→ **What to work on**
Find every line in the records below that holds the word "group", and copy it out.

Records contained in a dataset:

┌──

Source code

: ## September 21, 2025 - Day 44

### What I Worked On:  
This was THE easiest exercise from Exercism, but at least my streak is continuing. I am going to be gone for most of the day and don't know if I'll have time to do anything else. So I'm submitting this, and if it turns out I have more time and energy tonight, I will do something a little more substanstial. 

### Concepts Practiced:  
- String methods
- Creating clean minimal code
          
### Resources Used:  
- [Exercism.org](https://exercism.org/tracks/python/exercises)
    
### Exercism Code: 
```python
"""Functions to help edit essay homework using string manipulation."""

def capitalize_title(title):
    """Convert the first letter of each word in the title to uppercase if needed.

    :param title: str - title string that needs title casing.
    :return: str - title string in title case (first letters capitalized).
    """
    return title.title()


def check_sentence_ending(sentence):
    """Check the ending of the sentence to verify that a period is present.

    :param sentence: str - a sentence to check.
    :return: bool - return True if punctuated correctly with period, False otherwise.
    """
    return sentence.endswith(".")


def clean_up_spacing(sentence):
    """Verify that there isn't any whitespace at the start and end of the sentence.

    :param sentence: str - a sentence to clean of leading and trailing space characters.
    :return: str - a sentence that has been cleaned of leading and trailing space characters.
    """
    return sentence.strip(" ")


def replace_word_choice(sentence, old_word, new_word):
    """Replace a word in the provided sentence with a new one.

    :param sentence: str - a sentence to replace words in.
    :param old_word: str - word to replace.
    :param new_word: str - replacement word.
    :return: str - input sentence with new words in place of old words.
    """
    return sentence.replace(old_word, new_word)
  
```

└──
┌──

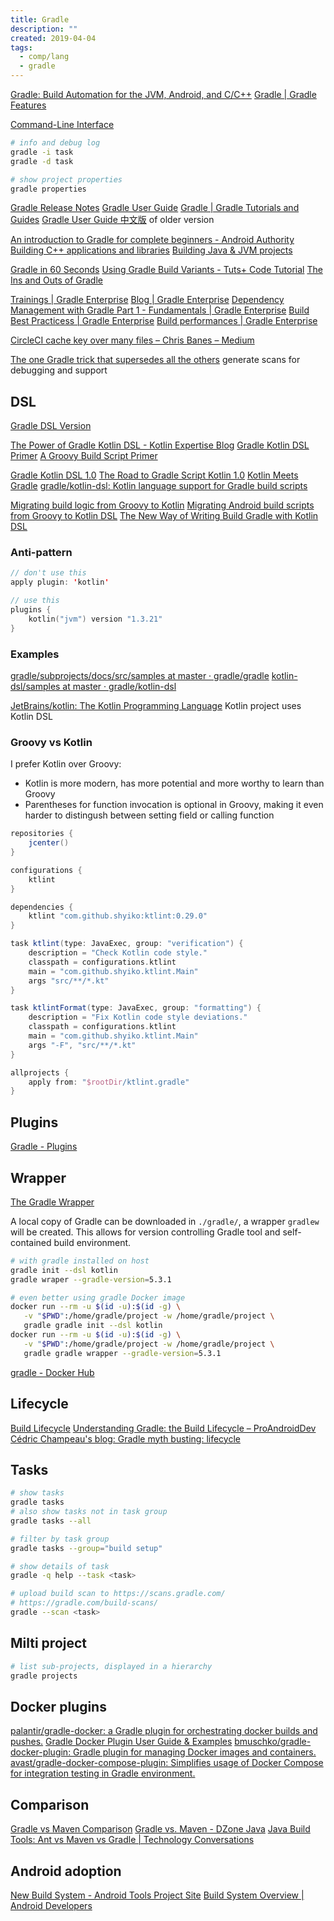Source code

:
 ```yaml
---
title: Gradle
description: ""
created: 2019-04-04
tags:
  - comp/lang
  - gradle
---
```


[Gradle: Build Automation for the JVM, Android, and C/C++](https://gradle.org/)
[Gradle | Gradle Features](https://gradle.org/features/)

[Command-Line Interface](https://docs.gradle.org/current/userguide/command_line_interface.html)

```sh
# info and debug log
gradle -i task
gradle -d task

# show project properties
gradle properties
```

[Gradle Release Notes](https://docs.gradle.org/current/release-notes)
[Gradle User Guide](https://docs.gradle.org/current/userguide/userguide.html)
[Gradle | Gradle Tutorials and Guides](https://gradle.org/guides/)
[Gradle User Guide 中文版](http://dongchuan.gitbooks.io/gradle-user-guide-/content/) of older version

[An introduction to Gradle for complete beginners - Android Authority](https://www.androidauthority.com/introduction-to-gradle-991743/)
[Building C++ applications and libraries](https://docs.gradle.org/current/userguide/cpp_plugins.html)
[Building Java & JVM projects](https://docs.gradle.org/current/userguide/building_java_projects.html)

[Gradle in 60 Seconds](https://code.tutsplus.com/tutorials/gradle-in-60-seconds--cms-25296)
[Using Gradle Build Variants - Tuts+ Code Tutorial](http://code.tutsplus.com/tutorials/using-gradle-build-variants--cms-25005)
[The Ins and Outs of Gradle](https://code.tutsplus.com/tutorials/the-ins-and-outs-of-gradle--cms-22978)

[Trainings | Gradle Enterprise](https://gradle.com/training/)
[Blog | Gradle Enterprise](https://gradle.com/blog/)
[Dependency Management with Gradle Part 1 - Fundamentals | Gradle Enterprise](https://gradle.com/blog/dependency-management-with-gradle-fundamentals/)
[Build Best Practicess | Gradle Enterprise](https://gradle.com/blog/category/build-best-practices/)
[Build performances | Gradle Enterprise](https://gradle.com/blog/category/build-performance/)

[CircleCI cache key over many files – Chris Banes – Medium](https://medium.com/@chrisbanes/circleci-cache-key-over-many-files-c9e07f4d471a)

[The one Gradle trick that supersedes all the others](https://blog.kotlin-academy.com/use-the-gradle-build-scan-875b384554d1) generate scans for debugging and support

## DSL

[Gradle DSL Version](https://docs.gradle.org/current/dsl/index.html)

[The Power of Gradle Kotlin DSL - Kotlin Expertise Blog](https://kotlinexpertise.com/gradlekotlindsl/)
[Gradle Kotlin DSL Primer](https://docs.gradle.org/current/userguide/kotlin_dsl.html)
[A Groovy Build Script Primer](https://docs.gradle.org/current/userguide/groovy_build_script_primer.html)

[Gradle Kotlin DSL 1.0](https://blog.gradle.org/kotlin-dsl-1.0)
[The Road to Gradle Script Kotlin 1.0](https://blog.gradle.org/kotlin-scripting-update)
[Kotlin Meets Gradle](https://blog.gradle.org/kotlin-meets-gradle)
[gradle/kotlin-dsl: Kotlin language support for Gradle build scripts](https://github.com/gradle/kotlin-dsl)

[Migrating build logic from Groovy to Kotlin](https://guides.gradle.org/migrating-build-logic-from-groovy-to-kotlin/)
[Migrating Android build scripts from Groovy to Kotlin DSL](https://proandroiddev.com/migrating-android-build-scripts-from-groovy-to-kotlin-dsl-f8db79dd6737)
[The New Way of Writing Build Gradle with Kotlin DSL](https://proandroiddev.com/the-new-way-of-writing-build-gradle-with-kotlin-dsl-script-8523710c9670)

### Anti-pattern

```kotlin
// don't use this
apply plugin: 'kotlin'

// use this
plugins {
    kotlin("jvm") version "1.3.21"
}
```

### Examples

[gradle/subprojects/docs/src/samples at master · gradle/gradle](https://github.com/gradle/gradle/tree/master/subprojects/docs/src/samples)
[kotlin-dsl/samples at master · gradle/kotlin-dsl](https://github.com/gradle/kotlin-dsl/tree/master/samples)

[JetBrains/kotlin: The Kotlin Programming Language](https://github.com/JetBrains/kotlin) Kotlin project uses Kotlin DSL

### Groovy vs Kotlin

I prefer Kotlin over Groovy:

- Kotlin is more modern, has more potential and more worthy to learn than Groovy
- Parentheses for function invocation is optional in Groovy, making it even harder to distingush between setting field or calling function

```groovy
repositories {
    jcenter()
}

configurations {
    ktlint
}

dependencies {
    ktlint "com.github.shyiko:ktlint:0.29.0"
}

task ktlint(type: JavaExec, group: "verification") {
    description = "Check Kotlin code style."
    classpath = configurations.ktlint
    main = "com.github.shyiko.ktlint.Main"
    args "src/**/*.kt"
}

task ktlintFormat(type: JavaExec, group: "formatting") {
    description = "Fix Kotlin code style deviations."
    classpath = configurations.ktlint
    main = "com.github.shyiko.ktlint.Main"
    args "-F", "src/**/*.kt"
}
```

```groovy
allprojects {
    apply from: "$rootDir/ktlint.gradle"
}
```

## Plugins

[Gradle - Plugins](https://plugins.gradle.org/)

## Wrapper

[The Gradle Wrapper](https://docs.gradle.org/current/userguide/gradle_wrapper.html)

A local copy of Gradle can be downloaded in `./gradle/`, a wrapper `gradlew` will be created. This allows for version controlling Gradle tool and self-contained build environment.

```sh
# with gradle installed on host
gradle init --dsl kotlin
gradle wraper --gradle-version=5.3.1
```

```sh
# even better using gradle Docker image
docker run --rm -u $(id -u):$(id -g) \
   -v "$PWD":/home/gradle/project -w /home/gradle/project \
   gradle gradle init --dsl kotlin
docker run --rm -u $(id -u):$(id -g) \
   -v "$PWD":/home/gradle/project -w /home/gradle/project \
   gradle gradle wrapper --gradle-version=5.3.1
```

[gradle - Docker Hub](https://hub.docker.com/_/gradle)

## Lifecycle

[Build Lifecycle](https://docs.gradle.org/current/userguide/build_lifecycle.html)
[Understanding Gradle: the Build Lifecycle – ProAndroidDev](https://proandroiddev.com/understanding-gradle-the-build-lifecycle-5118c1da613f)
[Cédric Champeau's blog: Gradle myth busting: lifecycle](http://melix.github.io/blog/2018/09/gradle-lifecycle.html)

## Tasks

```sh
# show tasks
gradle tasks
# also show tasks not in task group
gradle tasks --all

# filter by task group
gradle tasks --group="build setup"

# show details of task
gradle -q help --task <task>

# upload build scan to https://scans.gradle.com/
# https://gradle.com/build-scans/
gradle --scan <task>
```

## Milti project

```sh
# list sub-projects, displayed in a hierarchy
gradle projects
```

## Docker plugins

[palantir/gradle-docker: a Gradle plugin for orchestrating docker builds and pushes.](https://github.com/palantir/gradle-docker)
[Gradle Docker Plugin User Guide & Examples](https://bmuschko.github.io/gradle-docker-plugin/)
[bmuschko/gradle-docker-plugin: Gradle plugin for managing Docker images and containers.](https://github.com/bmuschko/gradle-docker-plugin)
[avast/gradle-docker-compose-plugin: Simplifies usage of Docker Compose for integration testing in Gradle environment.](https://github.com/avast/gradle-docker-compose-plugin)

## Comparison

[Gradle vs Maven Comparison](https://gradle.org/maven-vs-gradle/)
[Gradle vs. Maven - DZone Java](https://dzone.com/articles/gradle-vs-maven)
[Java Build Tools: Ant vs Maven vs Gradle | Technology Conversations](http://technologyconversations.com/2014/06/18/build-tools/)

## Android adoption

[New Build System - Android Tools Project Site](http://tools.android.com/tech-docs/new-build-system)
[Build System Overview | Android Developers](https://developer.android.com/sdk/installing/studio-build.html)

└──

→ **Response to this exercise**
task ktlint(type: JavaExec, group: "verification") {
task ktlintFormat(type: JavaExec, group: "formatting") {
# also show tasks not in task group
# filter by task group
gradle tasks --group="build setup"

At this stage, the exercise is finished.